Bild: picture-alliance/dpa

Er prägte eine ganze Generation - die "Generation Kohl". Die Jugendlichen, die während seiner Amtszeit als Bundeskanzler heranwuchsen, wussten, dass Helmut Kohl geschätzte Staatsgäste schon mal ins heimische Oggersheim einlud, um ihnen sein Lieblingsgericht, Saumagen, servieren zu lassen. In seiner Freizeit trug er bevorzugt unkonventionelle Strickjacken auf dem massigen Leib. Seinen vierwöchigen Sommerurlaub verbrachten seine Frau Hannelore und er stets am österreichischen Wolfgangsee. Hin und wieder unterzog er sich einer Diät nach F. X. Mayr, um Pfunde abzuspecken, die er aber bald wieder drauf hatte. "Kohlwitze" waren reichlich im Umlauf, und seine Kritiker spotteten über die behäbige Art, in der der 1,93 Meter große Pfälzer sich bewegte und redete. Wohl gerade wegen seiner Statur wurde Kohl oft unterschätzt, dabei wusste er in seiner Zeit als Bundeskanzler genau, was er wollte.

Machtmensch mit Kalkül und Beharrlichkeit

Helmut Kohl trat schon mit 17 in die Christlich Demokratische Union (CDU) ein. Neben seinem Studium der Geschichte, Rechts- und Staatswissenschaften, das er mit der Promotion abschloss, engagierte er sich schon in jungen Jahren politisch. Mit nur 39 Jahren wurde Kohl jüngster Ministerpräsident von Rheinland-Pfalz. 1976 stellten ihn die Schwesterparteien CDU und CSU als Spitzenkandidaten bei der Bundestagswahl auf. Mit 48,6 Prozent der Stimmen erzielte er zwar das zweitbeste Ergebnis für die Union bei Bundestagswahlen, das sozial-liberale Bündnis unter Helmut Schmidt konnte er damit aber trotzdem nicht ablösen.

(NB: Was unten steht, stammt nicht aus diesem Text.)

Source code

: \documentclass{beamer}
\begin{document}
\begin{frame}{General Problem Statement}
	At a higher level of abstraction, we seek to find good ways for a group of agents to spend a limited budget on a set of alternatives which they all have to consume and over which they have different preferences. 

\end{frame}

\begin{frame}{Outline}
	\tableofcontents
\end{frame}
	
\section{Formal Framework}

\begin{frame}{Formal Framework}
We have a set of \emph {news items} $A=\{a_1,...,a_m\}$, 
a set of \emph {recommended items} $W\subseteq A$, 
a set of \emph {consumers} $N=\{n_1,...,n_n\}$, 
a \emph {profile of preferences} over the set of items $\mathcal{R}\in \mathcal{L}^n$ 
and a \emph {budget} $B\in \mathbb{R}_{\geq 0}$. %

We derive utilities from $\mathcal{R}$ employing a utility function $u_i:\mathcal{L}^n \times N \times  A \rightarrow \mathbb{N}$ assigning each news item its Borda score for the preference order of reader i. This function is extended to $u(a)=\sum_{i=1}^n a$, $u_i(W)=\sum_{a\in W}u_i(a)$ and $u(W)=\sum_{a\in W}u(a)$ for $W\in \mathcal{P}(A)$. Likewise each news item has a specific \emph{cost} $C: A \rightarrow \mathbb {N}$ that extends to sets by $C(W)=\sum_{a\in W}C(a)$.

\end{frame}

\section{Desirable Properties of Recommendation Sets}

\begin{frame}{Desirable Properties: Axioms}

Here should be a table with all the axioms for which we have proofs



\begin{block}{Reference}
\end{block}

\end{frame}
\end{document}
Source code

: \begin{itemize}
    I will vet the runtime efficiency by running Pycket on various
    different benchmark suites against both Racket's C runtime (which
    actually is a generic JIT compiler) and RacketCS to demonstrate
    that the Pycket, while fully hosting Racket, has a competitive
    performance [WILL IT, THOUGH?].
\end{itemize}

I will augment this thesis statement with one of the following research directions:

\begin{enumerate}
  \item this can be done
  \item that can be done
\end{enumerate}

Die letzten Akzente an einem Kohl-Porträt nach Andy Warhol-Art setzt der Designer Jens Henning (Foto: dpa)
Kohl-Porträt nach Andy Warhol-ArtBild: picture-alliance/dpa

Sechs Jahre später aber, am 1. Oktober 1982, war Kohl am Ziel: Der Oppositionsführer wurde mit der Mehrheit der Abgeordneten im Deutschen Bundestag zum Bundeskanzler und somit zum mächtigsten Politiker im Land gewählt. Nicht durch das Votum des Volkes, sondern durch ein Misstrauensvotum gegen den sozialdemokratischen Kanzler Schmidt war Kohl der Machtwechsel gelungen. Kohl hatte es geschafft, den FDP-Vorsitzenden Hans-Dietrich Genscher zum Bruch der Koalition mit der SPD zu bewegen. Mit Hilfe der Liberalen wurde Kohl Regierungschef. Durch eine umstrittene Vertrauensfrage steuerte der Christdemokrat wenige Monate später Neuwahlen an und gewann diese.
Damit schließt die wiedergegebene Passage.